Although the Naval Weapons Station has a smaller population than some of the other facilities we have found to be "major federal facilities" for refuse collection purposes, we think the station reasonably can be considered a major federal facility. The Naval Weapons Station does not use Concord's utilities or road services; it provides the majority of its emergency service needs; a high security fence has been erected around the installation to separate the non-residential areas of the station from the neighboring community, and it provides food, housing and medical services to its population. In sum, the Naval Weapons Station operates essentially as a separate self-contained military installation. The fact that the facility has not participated in Contra Costa County regional solid waste management planning does not change the fact that the station functionally is a separate community. Accordingly, consistent with our prior cases, the Station reasonably may be viewed as a major federal facility.

With respect to Concord Disposal's challenge to the major federal facility exemption, we requested EPA's opinion on the matter. EPA has advised our Office that ". . . it would be inappropriate to provide such an opinion, as this is a matter on which the [f]ederal government is currently involved in litigation." The litigation to which EPA refers is an appeal of the Solano Garbage Co. v. Cheney decision; the appeal was filed on January 3, 1992 and is pending at the United States Court of Appeals for the Ninth Circuit.

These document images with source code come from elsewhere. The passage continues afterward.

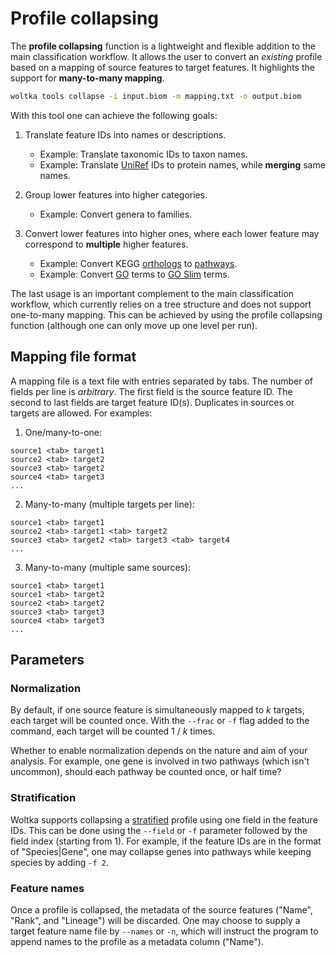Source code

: # Profile collapsing

The **profile collapsing** function is a lightweight and flexible addition to the main classification workflow. It allows the user to convert an _existing_ profile based on a mapping of source features to target features. It highlights the support for **many-to-many mapping**.

```bash
woltka tools collapse -i input.biom -m mapping.txt -o output.biom
```

With this tool one can achieve the following goals:

1. Translate feature IDs into names or descriptions.
   - Example: Translate taxonomic IDs to taxon names.
   - Example: Translate [UniRef](https://www.uniprot.org/help/uniref) IDs to protein names, while **merging** same names.

2. Group lower features into higher categories.
   - Example: Convert genera to families.

3. Convert lower features into higher ones, where each lower feature may correspond to **multiple** higher features.
   - Example: Convert KEGG [orthologs](https://www.genome.jp/kegg/ko.html) to [pathways](https://www.genome.jp/kegg/pathway.html).
   - Example: Convert [GO](http://geneontology.org/docs/ontology-documentation/) terms to [GO Slim](http://www-legacy.geneontology.org/GO.slims.shtml) terms.

The last usage is an important complement to the main classification workflow, which currently relies on a tree structure and does not support one-to-many mapping. This can be achieved by using the profile collapsing function (although one can only move up one level per run).


## Mapping file format

A mapping file is a text file with entries separated by tabs. The number of fields per line is _arbitrary_. The first field is the source feature ID. The second to last fields are target feature ID(s). Duplicates in sources or targets are allowed. For examples:

1. One/many-to-one:
```
source1 <tab> target1
source2 <tab> target2
source3 <tab> target2
source4 <tab> target3
...
```

2. Many-to-many (multiple targets per line):
```
source1 <tab> target1
source2 <tab> target1 <tab> target2
source3 <tab> target2 <tab> target3 <tab> target4
...
```

3. Many-to-many (multiple same sources):
```
source1 <tab> target1
source1 <tab> target2
source2 <tab> target2
source3 <tab> target3
source4 <tab> target3
...
```

## Parameters

### Normalization

By default, if one source feature is simultaneously mapped to _k_ targets, each target will be counted once. With the `--frac` or `-f` flag added to the command, each target will be counted 1 / _k_ times.

Whether to enable normalization depends on the nature and aim of your analysis. For example, one gene is involved in two pathways (which isn't uncommon), should each pathway be counted once, or half time?

### Stratification

Woltka supports collapsing a [stratified](stratify.md) profile using one field in the feature IDs. This can be done using the `--field` or `-f` parameter followed by the field index (starting from 1). For example, if the feature IDs are in the format of "Species|Gene", one may collapse genes into pathways while keeping species by adding `-f 2`.

### Feature names

Once a profile is collapsed, the metadata of the source features ("Name", "Rank", and "Lineage") will be discarded. One may choose to supply a target feature name file by `--names` or `-n`, which will instruct the program to append names to the profile as a metadata column ("Name").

The district court in Solano Garbage Co. v. Cheney takes issue with our reading of the EPA regulations and EPA's authority under RCRA to provide for a major federal facility exemption. We believe that RCRA can be read to provide EPA authority to promulgate the exemption, and our prior decisions recognizing the exemption reflect this view. Two federal district courts in California have issued opinions which conflict with the recent district court holding. Compare Solano Garbage Co. v. Cheney with Carmel Marina Corp. v. Carlucci, supra; Waste Mgmt. of North Am., Inc. v. Weinberger, No. CV-87-4329-DT (C.D. Cal. Sept. 28, 1987), affirmed on other grounds, 862 F. 2d 1393, 1396 (9th Cir. 1988)). Here, the matter raised by Concord Disposal, the validity of the major federal facility exemption, is squarely before the Ninth Circuit. Under these circumstances, we see no useful purpose in revisiting the issue.

1. 42 U.S.C. Sec. 6961 in part provides:

"Each department, agency, and instrumentality of the executive, legislative, and judicial branches of the Federal Government . . . engaged in any activity resulting, or which may result, in the disposal or management of solid waste or hazardous waste shall be subject to, and comply with, all Federal, State, interstate and local requirements both substantive and procedural . . . respecting control and abatement of solid waste or hazardous waste disposal in the same manner, and to the same extent, as any person is subject to such requirements, including the payment of reasonable service charges."

2. 40 C.F.R. Sec. 255.33 (1991) provides that:

"Major federal facilities and Native American Reservations should be treated for the purposes of these guidelines as though they are incorporated municipalities, and the facility director or administrator should be considered the same as a locally elected official."

3. The protester has provided newspaper articles which suggest that the station's population may decrease slightly due to a proposed cut in Navy operations at the station. However, the agency anticipates other additional operations and positions to become available in the near future, so that its population will remain relatively constant.